To return to the other trees:—in propagating them they set the cuttings upside down,[1] as with vine-shoots. Some however[2] say that that makes no difference, and least of all in propagating the vine; while others contend that the pomegranate thus propagated has a bushier growth[3] and shades the fruit better, and also that it is then[4] less apt to shed the flower. This also occurs, they say, with the fig; when it is set upside down, it does not shed its fruit, and it makes a more accessible[5] tree and it does not shed its fruit, even if one breaks off the top[6] as it begins to grow.
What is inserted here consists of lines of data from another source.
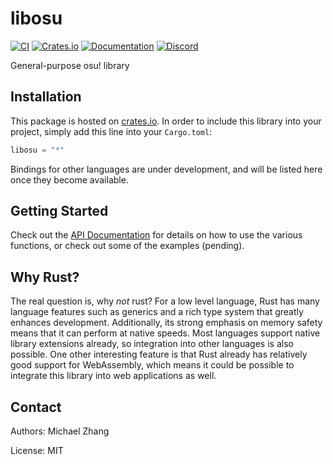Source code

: libosu
======

[![CI](https://travis-ci.org/iptq/libosu.svg?branch=master)](https://travis-ci.org/iptq/libosu)
[![Crates.io](https://img.shields.io/crates/d/libosu.svg)](https://crates.io/crates/libosu)
[![Documentation](https://docs.rs/libosu/badge.svg)](https://docs.rs/libosu)
[![Discord](https://img.shields.io/discord/419098645783379978.svg)](https://discord.gg/MpXXvsD)


General-purpose osu! library

Installation
------------

This package is hosted on [crates.io](https://crates.io). In order to include this library into your project, simply add this line into your `Cargo.toml`:

```rust
libosu = "*"
```

Bindings for other languages are under development, and will be listed here once they become available.

Getting Started
---------------

Check out the [API Documentation](https://docs.rs/libosu) for details on how to use the various functions, or check out some of the examples (pending).

Why Rust?
---------

The real question is, why _not_ rust? For a low level language, Rust has many language features such as generics and a rich type system that greatly enhances development. Additionally, its strong emphasis on memory safety means that it can perform at native speeds. Most languages support native library extensions already, so integration into other languages is also possible. One other interesting feature is that Rust already has relatively good support for WebAssembly, which means it could be possible to integrate this library into web applications as well.

Contact
-------

Authors: Michael Zhang

License: MIT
Thus we have given a general sketch of what we find about methods of propagation, and of the ways in which these trees are reproduced.
- ↑ ἀνάπαλιν conj. Sch.; τἀνάπαλιν Ald. cf. C.P. 2. 9. 4; Geop. 10. 45; Plin. 17. 84.
- ↑ οὖν ins. H.
- ↑ δασύνεσθαι: see LS. reff. s.v. δασύς.
- ↑ cf. C.P. 2. 9. 3.
- ↑ εὐβατωτέραν (i.e. 'more manageable'). The reference is to a method of keeping the tree dwarf (Bod.). Plin. l.c. has scansilem (so also G), which seems to be a rendering of εὐβατ. εὐβατοτέραν U.
- ↑ τὸ ἄκρον conj. R. Const. after G; τὸν καρπὸν UMVP2Ald.